The company, Canada’s No. 3 independent oil explorer, said on Tuesday that net income fell to C$30 million ($27.9 million), or 3 Canadian cents a share, down from C$1.4 billion, or C$1.40 a share, a year ago as oil and gas prices plunged, production fell and costs rose.
But Talisman is still speeding ahead with a strategic shift, concentrating on unconventional gas production and investing heavily in the massive shale plays that have revolutionized the North American natural gas business as new technology lets companies profitably tap massive reserves once thought too expensive to exploit.
To pay for its switch, the company raised its 2009 capital budget by 25 percent to C$4.5 billion to increase drilling on its shale properties and acquire new exploration lands.
“We’re accelerating our shale-gas development activity as we gain confidence,” John Manzoni, Talisman’s chief executive, said on a conference call.
Since the beginning of the year, Talisman has bolstered its land holdings in two unconventional gas discoveries where it thinks it can produce gas for about C$4 per thousand cubic feet, making it profitable at current prices.
It said it added 90,000 acres of properties in Pennsylvania’s Marcellus shale gas region, North America’s largest natural gas reserve, with an estimated 1,500 trillion cubic feet of gas in place.
Talisman’s production from the region has risen ten-fold since the start of the year to more than 50 million cubic feet a day.

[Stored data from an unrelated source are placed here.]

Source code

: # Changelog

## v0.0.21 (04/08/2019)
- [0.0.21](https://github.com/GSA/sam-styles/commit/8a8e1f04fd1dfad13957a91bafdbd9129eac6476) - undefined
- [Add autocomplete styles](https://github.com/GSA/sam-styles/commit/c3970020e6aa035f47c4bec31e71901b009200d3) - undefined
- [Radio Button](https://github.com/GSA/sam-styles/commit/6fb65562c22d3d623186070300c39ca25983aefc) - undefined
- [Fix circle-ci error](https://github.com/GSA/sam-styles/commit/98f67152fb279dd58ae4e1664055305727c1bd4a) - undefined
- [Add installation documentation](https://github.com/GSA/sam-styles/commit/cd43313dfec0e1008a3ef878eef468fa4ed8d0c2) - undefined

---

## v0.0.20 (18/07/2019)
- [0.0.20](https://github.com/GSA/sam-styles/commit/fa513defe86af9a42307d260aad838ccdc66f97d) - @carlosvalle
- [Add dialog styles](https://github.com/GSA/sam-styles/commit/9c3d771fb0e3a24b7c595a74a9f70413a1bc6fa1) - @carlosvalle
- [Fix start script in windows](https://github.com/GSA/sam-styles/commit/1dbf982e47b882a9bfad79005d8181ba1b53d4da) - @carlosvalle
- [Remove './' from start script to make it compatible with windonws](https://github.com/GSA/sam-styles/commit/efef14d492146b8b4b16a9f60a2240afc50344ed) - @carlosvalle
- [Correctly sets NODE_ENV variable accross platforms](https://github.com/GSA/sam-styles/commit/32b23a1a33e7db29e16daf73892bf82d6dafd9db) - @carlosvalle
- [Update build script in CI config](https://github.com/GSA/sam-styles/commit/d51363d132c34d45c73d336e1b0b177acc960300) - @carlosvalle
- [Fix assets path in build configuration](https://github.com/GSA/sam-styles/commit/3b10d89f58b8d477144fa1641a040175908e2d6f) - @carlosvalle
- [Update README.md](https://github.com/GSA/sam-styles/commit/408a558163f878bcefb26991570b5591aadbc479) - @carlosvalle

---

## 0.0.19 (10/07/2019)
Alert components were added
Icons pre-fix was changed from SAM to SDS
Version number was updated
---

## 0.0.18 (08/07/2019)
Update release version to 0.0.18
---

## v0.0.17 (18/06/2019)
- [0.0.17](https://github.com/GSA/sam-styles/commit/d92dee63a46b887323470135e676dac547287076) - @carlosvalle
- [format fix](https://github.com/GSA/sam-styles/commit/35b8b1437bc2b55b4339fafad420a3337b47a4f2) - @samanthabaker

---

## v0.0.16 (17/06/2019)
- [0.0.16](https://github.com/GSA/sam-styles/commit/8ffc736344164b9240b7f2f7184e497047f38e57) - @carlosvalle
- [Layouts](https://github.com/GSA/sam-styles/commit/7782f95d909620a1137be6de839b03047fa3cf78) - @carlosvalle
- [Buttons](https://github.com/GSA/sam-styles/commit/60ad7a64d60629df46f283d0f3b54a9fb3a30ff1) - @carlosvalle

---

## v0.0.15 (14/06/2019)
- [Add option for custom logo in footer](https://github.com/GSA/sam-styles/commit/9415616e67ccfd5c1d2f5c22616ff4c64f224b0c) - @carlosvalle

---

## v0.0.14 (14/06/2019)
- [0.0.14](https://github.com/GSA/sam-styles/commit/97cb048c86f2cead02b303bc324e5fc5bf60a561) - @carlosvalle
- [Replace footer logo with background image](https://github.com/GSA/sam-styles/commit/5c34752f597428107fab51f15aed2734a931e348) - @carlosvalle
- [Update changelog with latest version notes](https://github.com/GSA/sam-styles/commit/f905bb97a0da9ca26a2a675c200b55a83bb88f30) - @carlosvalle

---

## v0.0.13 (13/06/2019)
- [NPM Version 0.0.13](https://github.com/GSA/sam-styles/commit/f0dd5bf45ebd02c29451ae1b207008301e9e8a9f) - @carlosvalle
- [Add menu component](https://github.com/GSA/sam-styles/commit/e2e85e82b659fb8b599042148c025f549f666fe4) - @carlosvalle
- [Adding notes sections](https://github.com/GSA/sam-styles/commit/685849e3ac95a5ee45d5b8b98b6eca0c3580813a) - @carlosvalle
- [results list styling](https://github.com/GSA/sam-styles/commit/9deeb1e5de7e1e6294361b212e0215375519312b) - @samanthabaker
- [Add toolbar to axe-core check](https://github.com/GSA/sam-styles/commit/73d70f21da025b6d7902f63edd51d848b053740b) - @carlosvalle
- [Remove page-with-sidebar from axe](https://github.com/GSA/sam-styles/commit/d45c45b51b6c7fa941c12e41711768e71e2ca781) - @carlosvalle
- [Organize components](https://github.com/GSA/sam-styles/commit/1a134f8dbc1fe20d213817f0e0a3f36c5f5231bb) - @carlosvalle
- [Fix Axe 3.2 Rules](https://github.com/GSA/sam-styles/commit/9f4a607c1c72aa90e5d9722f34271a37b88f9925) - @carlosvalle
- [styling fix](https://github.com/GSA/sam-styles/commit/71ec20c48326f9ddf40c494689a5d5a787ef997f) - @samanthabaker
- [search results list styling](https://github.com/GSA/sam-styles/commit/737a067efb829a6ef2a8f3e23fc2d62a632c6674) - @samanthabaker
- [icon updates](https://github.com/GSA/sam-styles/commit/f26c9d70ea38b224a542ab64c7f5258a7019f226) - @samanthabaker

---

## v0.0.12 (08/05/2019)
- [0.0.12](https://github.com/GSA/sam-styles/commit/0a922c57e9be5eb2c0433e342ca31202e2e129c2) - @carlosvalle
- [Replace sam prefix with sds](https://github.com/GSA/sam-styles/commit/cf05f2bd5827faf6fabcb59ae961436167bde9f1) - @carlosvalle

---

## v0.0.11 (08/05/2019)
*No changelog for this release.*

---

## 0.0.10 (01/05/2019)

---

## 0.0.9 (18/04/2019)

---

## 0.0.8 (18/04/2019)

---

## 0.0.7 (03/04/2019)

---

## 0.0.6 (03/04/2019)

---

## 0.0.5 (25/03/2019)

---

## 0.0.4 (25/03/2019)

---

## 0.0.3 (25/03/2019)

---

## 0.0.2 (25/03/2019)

It also boosted its land holdings in the Montney region of British Columbia, adding 80,000 acres of exploration lands and doubling holdings in the heart of the play to 166,000 acres.
“They’ve locked up huge land positions in both those plays,” said Phil Skolnick, an analyst with Genuity Capital Markets. “They have thousands of drilling locations and the economics look really good.”

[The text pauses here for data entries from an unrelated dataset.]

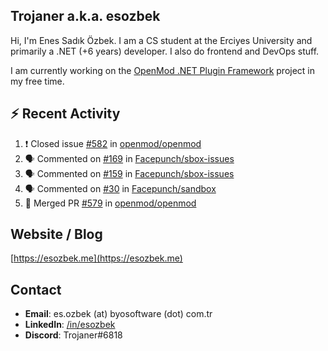 ##  Trojaner a.k.a. esozbek
Hi, I'm Enes Sadık Özbek. I am a CS student at the Erciyes University and primarily a .NET (+6 years) developer. I also do frontend and DevOps stuff.

I am currently working on the [OpenMod .NET Plugin Framework](https://github.com/openmod/openmod) project in my free time. 

## :zap: Recent Activity

<!--START_SECTION:activity-->
1. ❗️ Closed issue [#582](https://github.com/openmod/openmod/issues/582) in [openmod/openmod](https://github.com/openmod/openmod)
2. 🗣 Commented on [#169](https://github.com/Facepunch/sbox-issues/issues/169) in [Facepunch/sbox-issues](https://github.com/Facepunch/sbox-issues)
3. 🗣 Commented on [#159](https://github.com/Facepunch/sbox-issues/issues/159) in [Facepunch/sbox-issues](https://github.com/Facepunch/sbox-issues)
4. 🗣 Commented on [#30](https://github.com/Facepunch/sandbox/issues/30) in [Facepunch/sandbox](https://github.com/Facepunch/sandbox)
5. 🎉 Merged PR [#579](https://github.com/openmod/openmod/pull/579) in [openmod/openmod](https://github.com/openmod/openmod)
<!--END_SECTION:activity-->

## Website / Blog
[https://esozbek.me](https://esozbek.me)

## Contact
- **Email**: es.ozbek (at) byosoftware (dot) com.tr
- **LinkedIn**: [/in/esozbek](https://linkedin.com/in/esozbek)
- **Discord**: Trojaner#6818
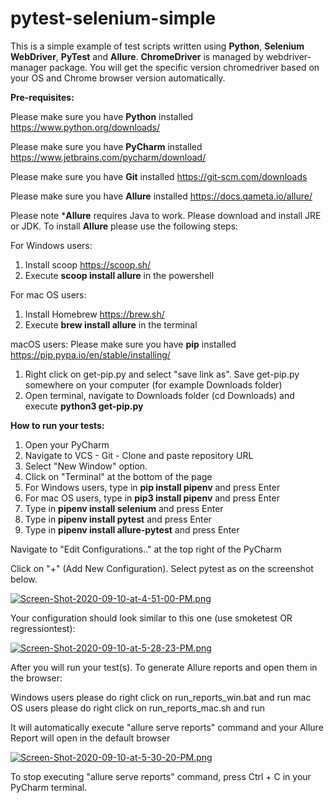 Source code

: # pytest-selenium-simple

This is a simple example of test scripts written using **Python**, **Selenium WebDriver**, **PyTest** and **Allure**. 
**ChromeDriver** is managed by webdriver-manager package. 
You will get the specific version chromedriver based on your OS and Chrome browser version
automatically.

**Pre-requisites:**

Please make sure you have **Python** installed https://www.python.org/downloads/

Please make sure you have **PyCharm** installed https://www.jetbrains.com/pycharm/download/

Please make sure you have **Git** installed https://git-scm.com/downloads

Please make sure you have **Allure** installed https://docs.qameta.io/allure/

Please note ***Allure** requires Java to work. Please download and install JRE or JDK.
To install **Allure** please use the following steps:

For Windows users:
1. Install scoop https://scoop.sh/
2. Execute **scoop install allure** in the powershell

For mac OS users:
1. Install Homebrew https://brew.sh/
2. Execute **brew install allure** in the terminal

macOS users: 
Please make sure you have **pip** installed https://pip.pypa.io/en/stable/installing/
1. Right click on get-pip.py and select "save link as". Save get-pip.py somewhere on your computer (for example Downloads folder)
2. Open terminal, navigate to Downloads folder (cd Downloads) and execute **python3 get-pip.py**


**How to run your tests:**
 
1. Open your PyCharm
2. Navigate to VCS - Git - Clone and paste repository URL 
3. Select "New Window" option.
4. Click on "Terminal" at the bottom of the page
5. For Windows users, type in **pip install pipenv** and press Enter
6. For mac OS users, type in **pip3 install pipenv** and press Enter
7. Type in **pipenv install selenium** and press Enter
8. Type in **pipenv install pytest** and press Enter
9. Type in **pipenv install allure-pytest** and press Enter

Navigate to "Edit Configurations.." at the top right of the PyCharm

Click on "+" (Add New Configuration). Select pytest as on the screenshot below.

[![Screen-Shot-2020-09-10-at-4-51-00-PM.png](https://i.postimg.cc/MGR6V9QM/Screen-Shot-2020-09-10-at-4-51-00-PM.png)](https://postimg.cc/CZhpVHJS)

Your configuration should look similar to this one (use smoketest OR regressiontest):

[![Screen-Shot-2020-09-10-at-5-28-23-PM.png](https://i.postimg.cc/d3mfRysK/Screen-Shot-2020-09-10-at-5-28-23-PM.png)](https://postimg.cc/Zvnj40vf)

After you will run your test(s). 
To generate Allure reports and open them in the browser:

Windows users please do right click on run_reports_win.bat and run
mac OS users please do right click on run_reports_mac.sh and run

It will automatically execute "allure serve reports" command and your Allure Report will open in the default browser

[![Screen-Shot-2020-09-10-at-5-30-20-PM.png](https://i.postimg.cc/CLrN3N6Q/Screen-Shot-2020-09-10-at-5-30-20-PM.png)](https://postimg.cc/kB8K8xCQ)

To stop executing "allure serve reports" command, press Ctrl + C in your PyCharm terminal.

Talisman’s earnings from continuing operations, which exclude most one-time gains and charges, fell 76 percent to C$155 million, or 15 Canadian cents a share, from C$654 million, or 64 Canadian cents a share, in the third quarter of 2008. That surpassed the average analyst estimate for 10 Canadian cents a share, according to Thomson Reuters I/B/E/S.
Cash flow, an indicator of Talisman’s ability to fund drilling and major projects, was C$838 million, or 83 Canadian cents a share, down 50 percent from C$1.68 billion, or C$1.65 a share.

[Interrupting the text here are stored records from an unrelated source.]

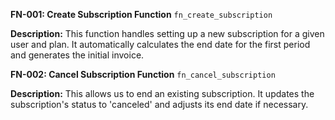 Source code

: **FN-001: Create Subscription Function** `fn_create_subscription`

**Description:** This function handles setting up a new subscription for a given user and plan. It automatically calculates the end date for the first period and generates the initial invoice.


**FN-002: Cancel Subscription Function** `fn_cancel_subscription`

**Description:** This allows us to end an existing subscription. It updates the subscription's status to 'canceled' and adjusts its end date if necessary.
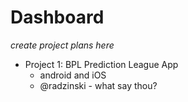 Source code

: Dashboard
=========

*create project plans here*


* Project 1: BPL Prediction League App
  - android and iOS
  - @radzinski - what say thou?
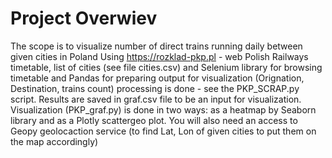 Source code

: 
# Project Overwiev

The scope is to visualize number of direct trains running daily between given cities in Poland
Using  https://rozklad-pkp.pl  - web Polish Railways timetable, list of cities (see file cities.csv) and Selenium library for browsing timetable and Pandas for preparing output for visualization (Orignation, Destination, trains count)  processing is done - see the PKP_SCRAP.py script. Results are saved in graf.csv file to be an input for visualization.
Visualization (PKP_graf.py) is done in two ways:
  as a heatmap by Seaborn library and
  as a Plotly scattergeo plot. You will also need an access to Geopy geolocaction service (to find Lat, Lon of given cities to put them on the map accordingly)
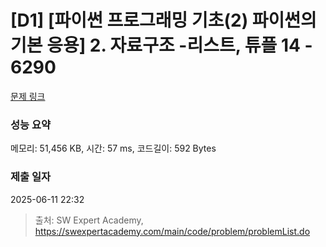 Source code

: # [D1] [파이썬 프로그래밍 기초(2) 파이썬의 기본 응용] 2. 자료구조 -리스트, 튜플 14 - 6290 

[문제 링크](https://swexpertacademy.com/main/code/problem/problemDetail.do?contestProbId=AWcV6cMq5KMDFAU4) 

### 성능 요약

메모리: 51,456 KB, 시간: 57 ms, 코드길이: 592 Bytes

### 제출 일자

2025-06-11 22:32



> 출처: SW Expert Academy, https://swexpertacademy.com/main/code/problem/problemList.do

Overall production averaged 401,000 barrels of oil equivalent a day, down 9 percent from the third quarter of 2008, mostly as Talisman temporarily closed some of its North Sea operation for maintenance.
Manzoni said Talisman is targeting average production of between 423,000 and 426,000 boed for the year, a slight drop from its previous 430,000 boed forecast, because it expects to sell some conventional oil and gas properties to pay for its shale-gas plans.
The company expects that asset sale program to continue into 2010. Manzoni gave no detail, but said Talisman could shed conventional properties with “substantial existing production” and invest the proceeds into its unconventional holdings.
Talisman shares fell 18 Canadian cents to C$18.15 late afternoon on the Toronto Stock Exchange.